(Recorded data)
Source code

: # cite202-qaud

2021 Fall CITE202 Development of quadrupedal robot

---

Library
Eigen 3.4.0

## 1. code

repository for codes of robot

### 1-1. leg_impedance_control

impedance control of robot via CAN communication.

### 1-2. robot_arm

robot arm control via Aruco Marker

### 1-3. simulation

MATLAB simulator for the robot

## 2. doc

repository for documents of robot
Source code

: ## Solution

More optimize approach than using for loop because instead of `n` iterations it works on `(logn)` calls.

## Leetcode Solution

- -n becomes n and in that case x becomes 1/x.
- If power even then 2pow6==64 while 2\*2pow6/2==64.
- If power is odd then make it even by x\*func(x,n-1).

What the task requires
All of the entries need to be reproduced exactly; please write them out.

Task response
Source code

: # cite202-qaud

2021 Fall CITE202 Development of quadrupedal robot

---

Library
Eigen 3.4.0

## 1. code

repository for codes of robot

### 1-1. leg_impedance_control

impedance control of robot via CAN communication.

### 1-2. robot_arm

robot arm control via Aruco Marker

### 1-3. simulation

MATLAB simulator for the robot

## 2. doc

repository for documents of robot
Source code

: ## Solution

More optimize approach than using for loop because instead of `n` iterations it works on `(logn)` calls.

## Leetcode Solution

- -n becomes n and in that case x becomes 1/x.
- If power even then 2pow6==64 while 2\*2pow6/2==64.
- If power is odd then make it even by x\*func(x,n-1).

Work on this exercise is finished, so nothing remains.